IPX spoofing leads NetWare servers to believe that a session is still active, even though the ISDN connection is down. It does this by having the router respond to a server's Watchdog requests on behalf of a remote client. If there is a NetWare server on your end, you may want to turn it on. Benefits of IPX spoofing include:

• Local acknowledgment of queries
• No link responses
• Efficient use of the link
• Minimal operator intervention

When the number of IPX or SPX sessions are limited, this can cause connectivity problems by denying logins to legitimate users, so be careful about using it. The default command for IPX spoofing is "set ipx spoofing off". If you want to activate it, replace the keyword "off" with the number of minutes (between 1 and 32,000) you want to spoof an idle connection.

To specify the forwarding of NetBIOS (Type 20) packets to a profile, use the "set ipx netbios accept" command. If you are using a NetBIOS protocol (such as Windows for Workgroups over IPX), you must use this to pass the packets through the router. If you are not using this, you can replace the keyword accept with block.

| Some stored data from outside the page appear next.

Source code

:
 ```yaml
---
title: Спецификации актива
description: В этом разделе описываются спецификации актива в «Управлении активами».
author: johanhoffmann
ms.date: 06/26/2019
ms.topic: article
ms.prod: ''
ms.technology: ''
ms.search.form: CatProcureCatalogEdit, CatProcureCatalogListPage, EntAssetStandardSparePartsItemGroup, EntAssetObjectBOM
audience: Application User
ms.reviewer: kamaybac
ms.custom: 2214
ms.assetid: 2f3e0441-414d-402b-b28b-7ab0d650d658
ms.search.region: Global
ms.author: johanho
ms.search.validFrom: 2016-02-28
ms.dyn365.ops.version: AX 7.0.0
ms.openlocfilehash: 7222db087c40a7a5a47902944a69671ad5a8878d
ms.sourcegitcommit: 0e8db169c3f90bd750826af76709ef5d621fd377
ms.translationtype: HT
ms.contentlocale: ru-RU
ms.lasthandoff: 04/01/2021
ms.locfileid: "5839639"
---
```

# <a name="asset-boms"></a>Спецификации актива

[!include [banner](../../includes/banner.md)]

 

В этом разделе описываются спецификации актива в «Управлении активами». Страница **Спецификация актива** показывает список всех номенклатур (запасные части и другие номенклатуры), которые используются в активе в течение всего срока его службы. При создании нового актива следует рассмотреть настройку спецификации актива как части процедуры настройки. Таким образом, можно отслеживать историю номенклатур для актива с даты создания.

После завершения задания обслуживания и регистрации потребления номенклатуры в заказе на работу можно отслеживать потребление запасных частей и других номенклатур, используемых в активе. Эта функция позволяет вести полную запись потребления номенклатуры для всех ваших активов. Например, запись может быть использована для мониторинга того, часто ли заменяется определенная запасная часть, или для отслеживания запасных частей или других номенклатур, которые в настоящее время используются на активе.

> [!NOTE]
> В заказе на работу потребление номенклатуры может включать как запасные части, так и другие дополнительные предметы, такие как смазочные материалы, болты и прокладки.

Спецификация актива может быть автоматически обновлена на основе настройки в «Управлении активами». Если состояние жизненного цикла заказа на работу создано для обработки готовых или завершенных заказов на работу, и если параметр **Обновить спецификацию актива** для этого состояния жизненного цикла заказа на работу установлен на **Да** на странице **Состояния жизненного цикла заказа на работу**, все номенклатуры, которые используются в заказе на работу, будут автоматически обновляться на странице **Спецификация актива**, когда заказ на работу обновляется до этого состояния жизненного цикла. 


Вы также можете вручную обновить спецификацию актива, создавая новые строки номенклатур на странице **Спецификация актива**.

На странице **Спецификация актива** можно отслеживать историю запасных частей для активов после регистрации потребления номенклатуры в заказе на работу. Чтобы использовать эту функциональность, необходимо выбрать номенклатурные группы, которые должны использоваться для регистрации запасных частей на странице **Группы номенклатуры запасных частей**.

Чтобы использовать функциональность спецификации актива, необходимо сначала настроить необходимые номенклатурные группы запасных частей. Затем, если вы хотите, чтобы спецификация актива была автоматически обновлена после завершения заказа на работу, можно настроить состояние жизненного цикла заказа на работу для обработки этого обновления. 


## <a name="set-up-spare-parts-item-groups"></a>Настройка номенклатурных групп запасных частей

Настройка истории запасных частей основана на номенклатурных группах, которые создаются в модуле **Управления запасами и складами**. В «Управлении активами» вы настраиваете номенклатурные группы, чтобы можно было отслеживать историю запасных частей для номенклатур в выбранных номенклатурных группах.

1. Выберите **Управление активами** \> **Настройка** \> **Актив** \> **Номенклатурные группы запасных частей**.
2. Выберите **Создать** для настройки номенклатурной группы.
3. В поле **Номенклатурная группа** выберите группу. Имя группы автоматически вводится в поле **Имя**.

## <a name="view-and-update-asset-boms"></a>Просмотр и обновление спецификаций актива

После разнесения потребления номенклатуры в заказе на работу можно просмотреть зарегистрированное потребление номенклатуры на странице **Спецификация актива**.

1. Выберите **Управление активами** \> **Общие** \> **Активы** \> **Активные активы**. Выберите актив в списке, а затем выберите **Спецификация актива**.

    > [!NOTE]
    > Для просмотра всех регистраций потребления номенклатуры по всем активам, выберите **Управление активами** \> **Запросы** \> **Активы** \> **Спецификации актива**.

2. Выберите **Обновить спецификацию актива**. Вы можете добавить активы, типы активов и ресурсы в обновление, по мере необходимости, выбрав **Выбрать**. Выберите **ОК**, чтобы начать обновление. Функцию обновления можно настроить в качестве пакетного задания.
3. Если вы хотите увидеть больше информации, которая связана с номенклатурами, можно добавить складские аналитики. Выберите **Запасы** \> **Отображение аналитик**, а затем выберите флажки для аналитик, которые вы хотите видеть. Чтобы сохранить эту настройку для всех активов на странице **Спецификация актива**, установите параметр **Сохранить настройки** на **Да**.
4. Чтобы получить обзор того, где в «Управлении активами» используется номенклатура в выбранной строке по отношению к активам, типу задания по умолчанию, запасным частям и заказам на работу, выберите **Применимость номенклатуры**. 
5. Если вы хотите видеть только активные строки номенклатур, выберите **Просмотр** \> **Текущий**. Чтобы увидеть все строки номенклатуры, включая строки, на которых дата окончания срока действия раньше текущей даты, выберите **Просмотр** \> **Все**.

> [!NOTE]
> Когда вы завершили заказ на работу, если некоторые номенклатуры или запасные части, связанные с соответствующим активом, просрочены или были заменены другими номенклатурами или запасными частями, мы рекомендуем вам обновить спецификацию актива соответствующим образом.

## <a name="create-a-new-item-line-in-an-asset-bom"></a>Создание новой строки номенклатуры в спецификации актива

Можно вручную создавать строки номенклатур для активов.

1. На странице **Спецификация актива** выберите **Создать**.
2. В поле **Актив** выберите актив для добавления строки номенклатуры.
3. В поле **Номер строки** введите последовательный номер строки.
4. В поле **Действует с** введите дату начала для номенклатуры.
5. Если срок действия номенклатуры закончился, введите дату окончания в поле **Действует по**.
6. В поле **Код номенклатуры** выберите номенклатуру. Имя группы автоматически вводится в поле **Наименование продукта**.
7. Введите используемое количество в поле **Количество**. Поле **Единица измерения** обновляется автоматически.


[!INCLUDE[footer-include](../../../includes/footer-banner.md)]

The dynamic routing protocol for IPX is IPX RIP. If there is only one router on the network, there is no need to enable IPX RIP in your LAN profile. This is done with the "set ipx rip update off" and "set ipx rip receive off" commands. If you want to pass IPX routing information, replace the keyword off with the keyword periodic in the "update" command and on in the "receive" command.

Finally, you need to set the IPX frame type information. This will be located on your IPX servers and clients. If you do not know it, try stepping through all four choices until it works, but you will never know if other problems are causing IPX routing failures if you do. Your choices for frames are SNAP, 802.2, 802.3, and Ethernet_II. The command to set the frame type is "set ipx framing TYPE ". All these commands are listed in Figure 8-38.

The WAN profile configuration for IPX over the ISDN line is essentially the same as for the LAN profile. The basic difference is the IPX framing type. For router to router connections over ISDN, set the IPX frame type to "none". This is shown in Figure 8-39.